Israelischer Konzern Rafael will in Osnabrück produzieren

In Osnabrück sollen Teile des israelischen Raketenabwehrsystems entstehen – in einem Volkswagen-Werk. Kommt der Verkauf zustande, bleiben viele Arbeitsplätze erhalten. Niedersachsens Ministerpräsident Lies spricht von einer Chance für die Stadt.
Von Israelnetz
Iron Dome

JERUSALEM / OSNABRÜCK (inn) – Der israelische Rüstungsunternehmen Rafael plant, Komponenten des Raketenabwehrsystems „Iron Dome“ in Osnabrück zu produzieren. Schrittweise soll das dortige Volkswagen-Werk in ein „Kompetenzzentrum für Sicherheits- und Verteidigungslösungen“ umgestaltet werden.

Am Montag bestätigte Volkswagen die Unterzeichnung einer Absichtserklärung über den Verkauf des Werks an das Land Niedersachsen und den israelischen Investor Aurelius Capital.

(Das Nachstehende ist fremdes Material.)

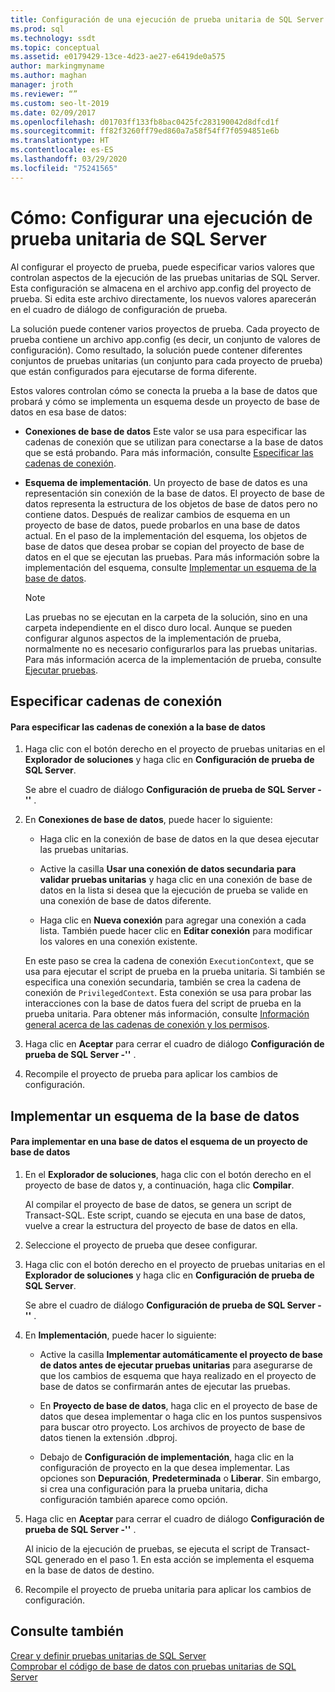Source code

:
```yaml
---
title: Configuración de una ejecución de prueba unitaria de SQL Server
ms.prod: sql
ms.technology: ssdt
ms.topic: conceptual
ms.assetid: e0179429-13ce-4d23-ae27-e6419de0a575
author: markingmyname
ms.author: maghan
manager: jroth
ms.reviewer: “”
ms.custom: seo-lt-2019
ms.date: 02/09/2017
ms.openlocfilehash: d01703ff133fb8bac0425fc283190042d8dfcd1f
ms.sourcegitcommit: ff82f3260ff79ed860a7a58f54ff7f0594851e6b
ms.translationtype: HT
ms.contentlocale: es-ES
ms.lasthandoff: 03/29/2020
ms.locfileid: "75241565"
---
```

# <a name="how-to-configure-sql-server-unit-test-execution"></a>Cómo: Configurar una ejecución de prueba unitaria de SQL Server

Al configurar el proyecto de prueba, puede especificar varios valores que controlan aspectos de la ejecución de las pruebas unitarias de SQL Server. Esta configuración se almacena en el archivo app.config del proyecto de prueba. Si edita este archivo directamente, los nuevos valores aparecerán en el cuadro de diálogo de configuración de prueba.  
  
La solución puede contener varios proyectos de prueba. Cada proyecto de prueba contiene un archivo app.config (es decir, un conjunto de valores de configuración). Como resultado, la solución puede contener diferentes conjuntos de pruebas unitarias (un conjunto para cada proyecto de prueba) que están configurados para ejecutarse de forma diferente.  
  
Estos valores controlan cómo se conecta la prueba a la base de datos que probará y cómo se implementa un esquema desde un proyecto de base de datos en esa base de datos:  
  
-   **Conexiones de base de datos** Este valor se usa para especificar las cadenas de conexión que se utilizan para conectarse a la base de datos que se está probando. Para más información, consulte [Especificar las cadenas de conexión](#SpecifyConnectionStrings).  
  
-   **Esquema de implementación**. Un proyecto de base de datos es una representación sin conexión de la base de datos. El proyecto de base de datos representa la estructura de los objetos de base de datos pero no contiene datos. Después de realizar cambios de esquema en un proyecto de base de datos, puede probarlos en una base de datos actual. En el paso de la implementación del esquema, los objetos de base de datos que desea probar se copian del proyecto de base de datos en el que se ejecutan las pruebas. Para más información sobre la implementación del esquema, consulte [Implementar un esquema de la base de datos](#DeployingDBSchema).  
  
    > [!NOTE]  
    > Las pruebas no se ejecutan en la carpeta de la solución, sino en una carpeta independiente en el disco duro local. Aunque se pueden configurar algunos aspectos de la implementación de prueba, normalmente no es necesario configurarlos para las pruebas unitarias. Para más información acerca de la implementación de prueba, consulte [Ejecutar pruebas](https://msdn.microsoft.com/library/dd286680(VS.100).aspx).  
  
## <a name="specify-connection-strings"></a><a name="SpecifyConnectionStrings"></a>Especificar cadenas de conexión  
  
#### <a name="to-specify-database-connection-strings"></a>Para especificar las cadenas de conexión a la base de datos  
  
1.  Haga clic con el botón derecho en el proyecto de pruebas unitarias en el **Explorador de soluciones** y haga clic en **Configuración de prueba de SQL Server**.  
  
    Se abre el cuadro de diálogo **Configuración de prueba de SQL Server -'<projectname>'** .  
  
2.  En **Conexiones de base de datos**, puede hacer lo siguiente:  
  
    -   Haga clic en la conexión de base de datos en la que desea ejecutar las pruebas unitarias.  
  
    -   Active la casilla **Usar una conexión de datos secundaria para validar pruebas unitarias** y haga clic en una conexión de base de datos en la lista si desea que la ejecución de prueba se valide en una conexión de base de datos diferente.  
  
    -   Haga clic en **Nueva conexión** para agregar una conexión a cada lista. También puede hacer clic en **Editar conexión** para modificar los valores en una conexión existente.  
  
    En este paso se crea la cadena de conexión `ExecutionContext`, que se usa para ejecutar el script de prueba en la prueba unitaria. Si también se especifica una conexión secundaria, también se crea la cadena de conexión de `PrivilegedContext`. Esta conexión se usa para probar las interacciones con la base de datos fuera del script de prueba en la prueba unitaria. Para obtener más información, consulte [Información general acerca de las cadenas de conexión y los permisos](../ssdt/overview-of-connection-strings-and-permissions.md).  
  
3.  Haga clic en **Aceptar** para cerrar el cuadro de diálogo **Configuración de prueba de SQL Server -'<projectname>'** .  
  
4.  Recompile el proyecto de prueba para aplicar los cambios de configuración.  
  
## <a name="deploy-a-database-schema"></a><a name="DeployingDBSchema"></a>Implementar un esquema de la base de datos  
  
#### <a name="to-deploy-to-a-database-the-schema-of-a-database-project"></a>Para implementar en una base de datos el esquema de un proyecto de base de datos  
  
1.  En el **Explorador de soluciones**, haga clic con el botón derecho en el proyecto de base de datos y, a continuación, haga clic **Compilar**.  
  
    Al compilar el proyecto de base de datos, se genera un script de Transact\-SQL. Este script, cuando se ejecuta en una base de datos, vuelve a crear la estructura del proyecto de base de datos en ella.  
  
2.  Seleccione el proyecto de prueba que desee configurar.  
  
3.  Haga clic con el botón derecho en el proyecto de pruebas unitarias en el **Explorador de soluciones** y haga clic en **Configuración de prueba de SQL Server**.  
  
    Se abre el cuadro de diálogo **Configuración de prueba de SQL Server -'<projectname>'** .  
  
4.  En **Implementación**, puede hacer lo siguiente:  
  
    -   Active la casilla **Implementar automáticamente el proyecto de base de datos antes de ejecutar pruebas unitarias** para asegurarse de que los cambios de esquema que haya realizado en el proyecto de base de datos se confirmarán antes de ejecutar las pruebas.  
  
    -   En **Proyecto de base de datos**, haga clic en el proyecto de base de datos que desea implementar o haga clic en los puntos suspensivos para buscar otro proyecto. Los archivos de proyecto de base de datos tienen la extensión .dbproj.  
  
    -   Debajo de **Configuración de implementación**, haga clic en la configuración de proyecto en la que desea implementar. Las opciones son **Depuración**, **Predeterminada** o **Liberar**. Sin embargo, si crea una configuración para la prueba unitaria, dicha configuración también aparece como opción.  
  
5.  Haga clic en **Aceptar** para cerrar el cuadro de diálogo **Configuración de prueba de SQL Server -'<projectname>'** .  
  
    Al inicio de la ejecución de pruebas, se ejecuta el script de Transact\-SQL generado en el paso 1. En esta acción se implementa el esquema en la base de datos de destino.  
  
6.  Recompile el proyecto de prueba unitaria para aplicar los cambios de configuración.  
  
## <a name="see-also"></a>Consulte también  
[Crear y definir pruebas unitarias de SQL Server](../ssdt/creating-and-defining-sql-server-unit-tests.md)  
[Comprobar el código de base de datos con pruebas unitarias de SQL Server](../ssdt/verifying-database-code-by-using-sql-server-unit-tests.md)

Der Vereinbarung gingen monatelange „komplizierte“ Verhandlungen voraus, schrieb das israelische Wirtschaftsmagazin „Globes“ am Montag. Eine katarische Investmentgruppe hatte sich gegen eine Zusammenarbeit mit Rafael ausgesprochen. Sie hält 17 Prozent der Stimmrechte an Volkswagen und ist damit der drittgrößte Anteilseigner des Konzerns.

Mit der geplanten Umwidmung des Werks gibt es nach Monaten der Ungewissheit eine Perspektive für die Beschäftigten. Denn nachdem Volkswagen im Dezember 2024 beschloss, die Produktion an diesem Standort auslaufen zu lassen, blieb lange unklar, wie es mit dem Werk weitergehen würde. Das Ende ist für den Sommer 2027 terminiert, dann soll das letzte Fahrzeug vom Band laufen.

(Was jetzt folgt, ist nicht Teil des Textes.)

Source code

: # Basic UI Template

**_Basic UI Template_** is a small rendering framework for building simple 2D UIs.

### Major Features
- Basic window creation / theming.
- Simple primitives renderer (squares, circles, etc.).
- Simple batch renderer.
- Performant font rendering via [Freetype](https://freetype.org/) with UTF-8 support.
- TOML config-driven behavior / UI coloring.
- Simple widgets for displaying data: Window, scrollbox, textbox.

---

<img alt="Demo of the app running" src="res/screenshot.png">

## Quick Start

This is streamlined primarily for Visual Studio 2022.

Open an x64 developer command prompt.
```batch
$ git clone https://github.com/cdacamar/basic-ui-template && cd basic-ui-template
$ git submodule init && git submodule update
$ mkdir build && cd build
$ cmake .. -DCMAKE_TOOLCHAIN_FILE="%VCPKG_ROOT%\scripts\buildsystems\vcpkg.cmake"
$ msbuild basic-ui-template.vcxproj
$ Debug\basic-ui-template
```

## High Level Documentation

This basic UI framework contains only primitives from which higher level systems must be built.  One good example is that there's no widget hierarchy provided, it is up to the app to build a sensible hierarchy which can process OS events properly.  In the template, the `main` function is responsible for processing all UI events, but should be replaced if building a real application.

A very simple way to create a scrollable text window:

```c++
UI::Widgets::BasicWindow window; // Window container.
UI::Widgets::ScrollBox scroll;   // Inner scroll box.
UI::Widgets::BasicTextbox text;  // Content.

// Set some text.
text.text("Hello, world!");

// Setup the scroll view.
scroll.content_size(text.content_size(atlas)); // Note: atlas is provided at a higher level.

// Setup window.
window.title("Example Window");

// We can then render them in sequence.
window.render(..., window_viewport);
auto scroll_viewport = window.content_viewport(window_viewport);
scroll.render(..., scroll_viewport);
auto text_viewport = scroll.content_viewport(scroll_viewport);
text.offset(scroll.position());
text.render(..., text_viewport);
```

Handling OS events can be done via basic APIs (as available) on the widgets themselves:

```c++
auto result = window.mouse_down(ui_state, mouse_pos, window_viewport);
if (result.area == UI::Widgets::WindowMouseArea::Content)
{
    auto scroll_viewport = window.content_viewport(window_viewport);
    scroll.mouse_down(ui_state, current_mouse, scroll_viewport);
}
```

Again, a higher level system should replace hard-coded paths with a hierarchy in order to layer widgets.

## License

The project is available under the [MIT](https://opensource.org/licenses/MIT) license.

Neue Perspektive für den Standort Osnabrück

Seit Montag steht mit Rafael ein möglicher Nachfolger fest. Sollte das israelische Unternehmen dort einziehen, könnten der Region bis zu 1.800 Arbeitsplätze erhalten bleiben. Dabei bildet die Absichtserklärung eine Grundlage für die nächsten Schritte.

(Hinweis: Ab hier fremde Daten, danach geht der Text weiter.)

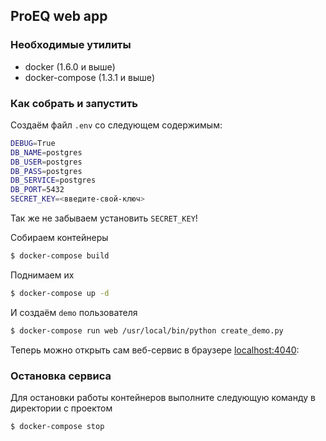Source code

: ## ProEQ web app

### Необходимые утилиты
* docker (1.6.0 и выше)
* docker-compose (1.3.1 и выше)

### Как собрать и запустить
Создаём файл `.env` со следующем содержимым:
```bash
DEBUG=True
DB_NAME=postgres
DB_USER=postgres
DB_PASS=postgres
DB_SERVICE=postgres
DB_PORT=5432
SECRET_KEY=<введите-свой-ключ>
```
Так же не забываем установить `SECRET_KEY`!


Собираем контейнеры
```bash
$ docker-compose build
```

Поднимаем их
```bash
$ docker-compose up -d
```

И создаём `demo` пользователя
```bash
$ docker-compose run web /usr/local/bin/python create_demo.py
```

Теперь можно открыть сам веб-сервис в браузере <localhost:4040>:

### Остановка сервиса
Для остановки работы контейнеров выполните следующую команду в директории с проектом
```bash
$ docker-compose stop
```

Gemeinsam wolle man einen Rahmenplan für die Entwicklung des Standorts Osnabrück ausarbeiten und prüfen, sagte ein Sprecher des israelischen Staatskonzerns. Man werde nun in „detaillierte Verhandlungen“ eintreten.

Niedersachsens Ministerpräsident Olaf Lies (SPD) sprach von einer „echten industriellen Chance“ für sein Bundesland und die Stadt. Osnabrück verfüge über hervorragend ausgebildete Fachkräfte und Erfahrung.

Des Weiteren verwies er auf die geänderte Sicherheitslage in Europa und erklärte: „Deutschland und Europa müssen ihre Fähigkeiten stärken und unabhängiger werden. Niedersachsen will dazu beitragen, dass daraus Wertschöpfung und sichere Beschäftigung entstehen. Osnabrück kann dabei eine wichtige Rolle übernehmen.“

Rafael-Chef Joav Turgeman sagte, mit der Vereinbarung sei die Grundlage für eine langfristige Partnerschaft mit Deutschland gelegt. Die israelische Technologie werde dazu beitragen, die Sicherheit in Deutschland und Europa zu stärken. (mw)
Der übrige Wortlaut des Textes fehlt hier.